Excessive noise is a common hurdle encountered in the field of building design, whether it be for office-spaces or apartment complexes. Sound insulators are materials that are frequently used to absorb, dissipate, or reflect sound waves as it moves through a medium (Hawkings, 2014), and so the implementation of soundproofing in buildings is of practical use. The purpose of this experiment was to provide a comprehensive study of sound transmission through an apparatus (of varying material type) at different input frequencies. A wooden container was designed with the purpose of modelling the structure that commonly separates the floor and ceiling in most buildings. Four different materials were individually compared against a control group, where no sound barrier was used. Materials 1 and 2 are both a type of insulator called porous absorbers, with Material 1 being a more slightly more inflexible variety of porous absorber. Like resonators, porous absorbers allow air to flow into a cellular structure where sound energy is converted to heat (Hawkings, 2014). Materials 3 and 4 are both a type of sound insulator called resonators, which act by trapping air in a chamber, either by the grooves in Material 3 or the negative space in Material 4, which compresses the sound wave to absorb energy (Hawkings, 2014). The key difference is that resonators trap air in long chambers, such as in a Helmholtz resonator, while porous absorbers have multiple small cavities in which to make the conversion. Furthermore, porous absorbers are much more pliable than resonators, which tend to be stiff, inflexible, and more capable of “resonating” with the incoming sound wave.

## Methods

The ability of the different sound insulators to prevent the transmission of sound was tested at a range of frequencies.
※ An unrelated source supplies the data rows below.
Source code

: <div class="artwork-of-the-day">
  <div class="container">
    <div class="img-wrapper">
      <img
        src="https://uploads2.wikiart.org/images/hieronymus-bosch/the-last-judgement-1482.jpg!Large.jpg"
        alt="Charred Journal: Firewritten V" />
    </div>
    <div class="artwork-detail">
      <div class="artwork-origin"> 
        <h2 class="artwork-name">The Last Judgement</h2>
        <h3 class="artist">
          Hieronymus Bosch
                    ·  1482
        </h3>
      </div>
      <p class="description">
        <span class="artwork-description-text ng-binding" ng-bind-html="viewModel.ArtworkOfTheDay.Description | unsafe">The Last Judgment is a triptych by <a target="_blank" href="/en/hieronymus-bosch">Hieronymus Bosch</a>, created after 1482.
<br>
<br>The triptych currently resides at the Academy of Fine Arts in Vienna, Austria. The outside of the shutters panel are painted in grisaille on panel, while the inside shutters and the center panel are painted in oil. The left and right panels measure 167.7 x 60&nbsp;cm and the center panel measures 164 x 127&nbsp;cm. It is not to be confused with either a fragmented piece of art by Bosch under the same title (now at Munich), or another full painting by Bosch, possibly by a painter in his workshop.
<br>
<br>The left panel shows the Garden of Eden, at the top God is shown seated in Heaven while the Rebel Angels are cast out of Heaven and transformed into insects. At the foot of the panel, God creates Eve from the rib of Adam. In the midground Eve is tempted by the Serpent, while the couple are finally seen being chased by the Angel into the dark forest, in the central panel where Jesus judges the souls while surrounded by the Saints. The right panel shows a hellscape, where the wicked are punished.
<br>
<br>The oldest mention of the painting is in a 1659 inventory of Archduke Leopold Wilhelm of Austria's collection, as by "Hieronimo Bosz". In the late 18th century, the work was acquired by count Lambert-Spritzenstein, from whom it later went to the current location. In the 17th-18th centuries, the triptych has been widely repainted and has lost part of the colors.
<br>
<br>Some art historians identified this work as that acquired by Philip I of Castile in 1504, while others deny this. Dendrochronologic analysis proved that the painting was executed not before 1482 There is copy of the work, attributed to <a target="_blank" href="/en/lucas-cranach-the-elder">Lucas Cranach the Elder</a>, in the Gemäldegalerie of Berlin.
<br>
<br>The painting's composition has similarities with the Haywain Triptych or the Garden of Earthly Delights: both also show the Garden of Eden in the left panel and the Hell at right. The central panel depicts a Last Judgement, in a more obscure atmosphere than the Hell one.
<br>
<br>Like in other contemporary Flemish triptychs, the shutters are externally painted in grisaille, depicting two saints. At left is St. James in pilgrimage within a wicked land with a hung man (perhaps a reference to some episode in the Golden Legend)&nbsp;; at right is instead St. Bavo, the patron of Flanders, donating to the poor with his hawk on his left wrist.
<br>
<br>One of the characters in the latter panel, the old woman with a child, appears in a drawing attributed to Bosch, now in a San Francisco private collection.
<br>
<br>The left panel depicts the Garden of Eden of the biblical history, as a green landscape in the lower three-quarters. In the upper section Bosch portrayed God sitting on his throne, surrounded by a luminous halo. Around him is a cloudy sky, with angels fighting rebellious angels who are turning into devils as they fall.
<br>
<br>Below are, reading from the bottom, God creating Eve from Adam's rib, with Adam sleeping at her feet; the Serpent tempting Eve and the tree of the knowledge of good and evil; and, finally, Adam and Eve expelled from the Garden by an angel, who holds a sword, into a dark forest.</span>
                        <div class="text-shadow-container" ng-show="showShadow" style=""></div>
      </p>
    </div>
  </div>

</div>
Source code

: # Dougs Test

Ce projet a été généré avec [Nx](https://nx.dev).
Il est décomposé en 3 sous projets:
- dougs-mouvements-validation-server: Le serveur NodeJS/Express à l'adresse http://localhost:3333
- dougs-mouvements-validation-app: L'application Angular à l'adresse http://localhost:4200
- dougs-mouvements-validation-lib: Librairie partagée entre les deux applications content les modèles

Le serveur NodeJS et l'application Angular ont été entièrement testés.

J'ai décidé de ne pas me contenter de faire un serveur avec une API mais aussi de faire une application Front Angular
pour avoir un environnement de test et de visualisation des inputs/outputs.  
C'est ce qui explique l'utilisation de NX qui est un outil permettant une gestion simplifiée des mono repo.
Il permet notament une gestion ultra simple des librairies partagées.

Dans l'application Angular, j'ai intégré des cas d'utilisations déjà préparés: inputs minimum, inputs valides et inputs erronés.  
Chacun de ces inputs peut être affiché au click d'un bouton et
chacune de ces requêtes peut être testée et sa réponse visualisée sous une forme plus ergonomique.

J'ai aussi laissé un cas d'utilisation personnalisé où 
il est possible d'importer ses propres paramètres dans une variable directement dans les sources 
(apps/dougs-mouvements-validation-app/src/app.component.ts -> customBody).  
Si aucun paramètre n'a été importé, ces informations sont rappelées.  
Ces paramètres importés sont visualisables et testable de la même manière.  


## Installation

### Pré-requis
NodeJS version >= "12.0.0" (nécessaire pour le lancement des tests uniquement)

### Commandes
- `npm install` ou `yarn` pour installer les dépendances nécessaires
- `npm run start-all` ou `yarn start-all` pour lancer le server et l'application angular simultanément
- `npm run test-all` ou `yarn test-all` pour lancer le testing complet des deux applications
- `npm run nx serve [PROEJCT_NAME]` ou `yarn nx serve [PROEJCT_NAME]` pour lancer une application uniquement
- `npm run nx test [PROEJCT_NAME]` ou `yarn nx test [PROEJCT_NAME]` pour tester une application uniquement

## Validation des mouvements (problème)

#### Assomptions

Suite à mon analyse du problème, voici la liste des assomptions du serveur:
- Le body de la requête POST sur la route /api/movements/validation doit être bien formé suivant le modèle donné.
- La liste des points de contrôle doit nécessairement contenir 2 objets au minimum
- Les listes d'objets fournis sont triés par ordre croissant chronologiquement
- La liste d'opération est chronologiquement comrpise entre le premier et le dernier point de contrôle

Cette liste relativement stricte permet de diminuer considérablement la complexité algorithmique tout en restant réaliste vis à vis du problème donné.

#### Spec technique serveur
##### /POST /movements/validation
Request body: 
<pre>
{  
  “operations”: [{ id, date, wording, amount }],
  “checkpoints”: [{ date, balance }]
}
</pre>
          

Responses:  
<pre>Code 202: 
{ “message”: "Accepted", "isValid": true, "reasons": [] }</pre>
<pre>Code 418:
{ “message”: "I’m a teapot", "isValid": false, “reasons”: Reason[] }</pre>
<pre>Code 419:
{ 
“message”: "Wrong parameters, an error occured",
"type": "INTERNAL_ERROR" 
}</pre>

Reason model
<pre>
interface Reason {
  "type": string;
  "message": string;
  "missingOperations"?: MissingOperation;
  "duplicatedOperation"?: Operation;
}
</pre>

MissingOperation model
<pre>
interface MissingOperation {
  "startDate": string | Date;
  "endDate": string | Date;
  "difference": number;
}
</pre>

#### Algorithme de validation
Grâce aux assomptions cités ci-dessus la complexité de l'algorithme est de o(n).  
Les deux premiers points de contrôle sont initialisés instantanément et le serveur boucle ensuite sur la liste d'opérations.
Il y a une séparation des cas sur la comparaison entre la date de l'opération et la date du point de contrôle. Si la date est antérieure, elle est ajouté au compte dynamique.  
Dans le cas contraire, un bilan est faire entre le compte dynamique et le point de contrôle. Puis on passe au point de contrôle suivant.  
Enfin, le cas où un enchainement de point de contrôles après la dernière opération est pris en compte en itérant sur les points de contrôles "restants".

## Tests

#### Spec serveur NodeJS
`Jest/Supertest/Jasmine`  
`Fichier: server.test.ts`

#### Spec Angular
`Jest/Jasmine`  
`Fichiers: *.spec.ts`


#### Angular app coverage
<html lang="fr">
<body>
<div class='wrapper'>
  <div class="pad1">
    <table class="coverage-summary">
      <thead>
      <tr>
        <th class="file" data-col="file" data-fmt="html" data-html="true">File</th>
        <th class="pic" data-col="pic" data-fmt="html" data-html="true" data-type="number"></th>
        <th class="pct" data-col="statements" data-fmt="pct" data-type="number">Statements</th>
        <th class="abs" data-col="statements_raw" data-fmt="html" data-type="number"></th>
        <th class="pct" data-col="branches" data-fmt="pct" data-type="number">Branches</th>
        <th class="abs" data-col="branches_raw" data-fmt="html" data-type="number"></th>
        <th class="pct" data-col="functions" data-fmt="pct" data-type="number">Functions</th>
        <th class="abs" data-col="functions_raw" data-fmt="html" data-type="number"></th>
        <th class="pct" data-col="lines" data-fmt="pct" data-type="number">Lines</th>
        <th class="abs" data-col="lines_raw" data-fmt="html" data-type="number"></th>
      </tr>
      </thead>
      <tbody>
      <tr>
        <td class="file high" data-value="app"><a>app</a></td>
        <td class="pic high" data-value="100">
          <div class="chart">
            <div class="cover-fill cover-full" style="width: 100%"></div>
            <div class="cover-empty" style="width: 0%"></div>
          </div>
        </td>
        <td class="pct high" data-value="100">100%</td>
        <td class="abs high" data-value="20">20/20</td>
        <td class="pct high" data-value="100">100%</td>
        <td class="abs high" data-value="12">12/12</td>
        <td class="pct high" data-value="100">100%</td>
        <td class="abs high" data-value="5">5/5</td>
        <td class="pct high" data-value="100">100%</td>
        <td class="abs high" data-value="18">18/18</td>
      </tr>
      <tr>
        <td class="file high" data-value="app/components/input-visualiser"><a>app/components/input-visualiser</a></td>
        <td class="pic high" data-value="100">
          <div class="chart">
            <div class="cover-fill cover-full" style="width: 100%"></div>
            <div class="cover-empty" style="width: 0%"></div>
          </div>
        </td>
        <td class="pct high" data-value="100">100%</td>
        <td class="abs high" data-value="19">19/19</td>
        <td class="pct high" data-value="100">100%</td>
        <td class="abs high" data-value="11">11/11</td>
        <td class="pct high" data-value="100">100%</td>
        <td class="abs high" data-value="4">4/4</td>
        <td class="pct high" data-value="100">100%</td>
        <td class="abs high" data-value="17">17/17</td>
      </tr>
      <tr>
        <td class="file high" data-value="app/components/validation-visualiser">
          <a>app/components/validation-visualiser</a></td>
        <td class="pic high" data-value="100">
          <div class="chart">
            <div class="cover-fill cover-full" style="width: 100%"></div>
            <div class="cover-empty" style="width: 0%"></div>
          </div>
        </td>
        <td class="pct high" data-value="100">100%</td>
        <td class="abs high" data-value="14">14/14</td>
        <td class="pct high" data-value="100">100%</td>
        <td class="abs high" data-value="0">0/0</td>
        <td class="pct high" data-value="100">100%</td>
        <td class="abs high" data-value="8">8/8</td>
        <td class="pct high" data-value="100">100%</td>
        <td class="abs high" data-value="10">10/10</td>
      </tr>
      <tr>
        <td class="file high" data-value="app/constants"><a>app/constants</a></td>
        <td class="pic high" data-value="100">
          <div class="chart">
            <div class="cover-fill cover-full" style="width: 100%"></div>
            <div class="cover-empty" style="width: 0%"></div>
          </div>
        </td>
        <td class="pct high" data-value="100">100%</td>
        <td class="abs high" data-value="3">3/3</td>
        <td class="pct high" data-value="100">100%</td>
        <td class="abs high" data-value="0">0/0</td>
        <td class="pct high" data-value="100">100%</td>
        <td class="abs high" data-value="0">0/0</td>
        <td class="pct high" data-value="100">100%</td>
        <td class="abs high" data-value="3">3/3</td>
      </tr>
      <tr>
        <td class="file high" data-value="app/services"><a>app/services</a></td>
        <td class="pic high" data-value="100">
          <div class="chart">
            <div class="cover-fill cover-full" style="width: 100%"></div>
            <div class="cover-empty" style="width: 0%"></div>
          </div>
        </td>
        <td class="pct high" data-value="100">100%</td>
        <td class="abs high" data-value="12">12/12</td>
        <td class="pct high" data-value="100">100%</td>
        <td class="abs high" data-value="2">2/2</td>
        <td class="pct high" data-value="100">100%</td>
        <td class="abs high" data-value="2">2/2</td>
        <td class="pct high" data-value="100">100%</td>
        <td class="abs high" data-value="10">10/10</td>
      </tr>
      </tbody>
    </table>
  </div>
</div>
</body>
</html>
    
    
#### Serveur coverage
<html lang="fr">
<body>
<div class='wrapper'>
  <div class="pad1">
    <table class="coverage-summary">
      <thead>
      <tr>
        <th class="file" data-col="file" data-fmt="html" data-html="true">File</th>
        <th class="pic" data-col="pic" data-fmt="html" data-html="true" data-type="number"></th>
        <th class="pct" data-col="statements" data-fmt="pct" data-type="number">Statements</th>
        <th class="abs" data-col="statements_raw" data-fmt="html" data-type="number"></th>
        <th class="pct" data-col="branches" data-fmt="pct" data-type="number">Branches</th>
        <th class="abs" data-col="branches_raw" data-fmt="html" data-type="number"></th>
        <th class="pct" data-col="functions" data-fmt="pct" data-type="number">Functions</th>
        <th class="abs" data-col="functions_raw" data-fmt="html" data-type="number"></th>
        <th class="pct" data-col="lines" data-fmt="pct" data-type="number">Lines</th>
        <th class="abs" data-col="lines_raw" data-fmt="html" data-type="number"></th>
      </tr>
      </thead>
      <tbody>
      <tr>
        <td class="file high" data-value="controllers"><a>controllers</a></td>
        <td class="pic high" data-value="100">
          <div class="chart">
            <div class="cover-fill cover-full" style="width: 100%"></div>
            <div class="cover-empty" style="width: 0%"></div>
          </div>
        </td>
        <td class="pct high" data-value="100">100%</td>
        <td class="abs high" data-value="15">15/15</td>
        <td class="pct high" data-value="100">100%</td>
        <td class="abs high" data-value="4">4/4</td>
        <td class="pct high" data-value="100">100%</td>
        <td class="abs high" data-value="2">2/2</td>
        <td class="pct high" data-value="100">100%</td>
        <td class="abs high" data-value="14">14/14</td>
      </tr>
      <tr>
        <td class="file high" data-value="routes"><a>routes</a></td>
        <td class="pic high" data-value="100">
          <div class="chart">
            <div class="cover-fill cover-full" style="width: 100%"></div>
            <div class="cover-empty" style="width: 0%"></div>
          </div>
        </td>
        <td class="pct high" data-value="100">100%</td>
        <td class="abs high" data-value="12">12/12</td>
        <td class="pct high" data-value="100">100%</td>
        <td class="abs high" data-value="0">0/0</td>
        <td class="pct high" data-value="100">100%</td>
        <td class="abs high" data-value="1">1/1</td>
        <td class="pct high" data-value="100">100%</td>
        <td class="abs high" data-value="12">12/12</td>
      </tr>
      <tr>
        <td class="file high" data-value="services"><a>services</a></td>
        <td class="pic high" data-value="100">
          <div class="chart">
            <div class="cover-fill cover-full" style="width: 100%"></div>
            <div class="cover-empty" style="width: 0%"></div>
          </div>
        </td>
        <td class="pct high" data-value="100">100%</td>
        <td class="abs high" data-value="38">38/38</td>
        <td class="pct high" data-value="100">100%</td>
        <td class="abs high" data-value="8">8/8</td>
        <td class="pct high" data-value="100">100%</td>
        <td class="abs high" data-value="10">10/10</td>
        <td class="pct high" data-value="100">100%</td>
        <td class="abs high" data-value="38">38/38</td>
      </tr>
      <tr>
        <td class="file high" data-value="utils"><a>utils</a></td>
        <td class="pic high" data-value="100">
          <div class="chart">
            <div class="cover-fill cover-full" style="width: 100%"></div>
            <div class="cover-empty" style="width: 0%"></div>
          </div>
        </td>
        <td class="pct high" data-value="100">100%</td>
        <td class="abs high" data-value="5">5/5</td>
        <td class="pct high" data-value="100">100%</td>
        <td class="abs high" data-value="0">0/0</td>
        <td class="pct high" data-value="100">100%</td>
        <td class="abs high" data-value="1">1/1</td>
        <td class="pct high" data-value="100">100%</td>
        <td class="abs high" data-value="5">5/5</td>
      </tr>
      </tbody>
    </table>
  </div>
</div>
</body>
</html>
Pure sine waves with frequencies ranging from 300 Hz to 5,750 3 Hz were generated by a speaker connected to a computer, as shown in Figure 1. Three commercial sound insulators (Materials 1, 2, and 3) as well as a sheet of drywall (Material 4) were individually compared against a control group, which consisted of a trial that lacked any sound barrier. The sound intensity was measured for each respective material at 50 Hz intervals from 300 Hz to 1000 Hz, 100 Hz intervals from 1,000 Hz to 2,000 Hz, and 250 Hz intervals from 2,000 Hz to 5,750 Hz. White noise was also used to qualitatively observe the sound intensity behaviour of each material at frequencies greater than 5,750 Hz. Uncertainties were determined by taking ten measurements each at 500 Hz, 2,000 Hz, and 4,500 Hz, and calculating the standard deviation of those values. The relative uncertainties were then calculated and extrapolated to other measurements.

## Results

As shown in Figure 2, the sound intensity for each material was recorded for specific input sound frequencies. The sound intensity difference between each trial and the control group can be interpreted as the magnitude of sound blocked by the material, which will subsequently be referred to as sound reduction. From 300 Hz to approximately 2,000 Hz, it appears the magnitude of sound reduction for each trial decreases. From approximately 2,000 Hz to 6,000 Hz, the magnitude of sound reduction appears to stay relatively constant. The standard deviation was calculated to be 1.07 Hz at 500 Hz, 2.20 Hz at 2000 Hz, and 0.77 Hz at 4500 Hz. (bottom) compared against the control (n = 40). White noise graphs (Figure 5) were created to validate the sound intensity measurements in Figure 2, as well as to gain a broader perspective of sound intensity trends at higher frequencies. White noise consists of generating a wide range of frequencies at equal intensity, and so the measured sound intensity is what sound remains after being transmitted through the soundproofing material. The sound intensity is relatively constant for all frequencies in the control group. Conversely, each soundproofing material appears to allow for significantly less sound transmission at frequencies on the order of magnitude of 10,000 Hz, when compared with the control.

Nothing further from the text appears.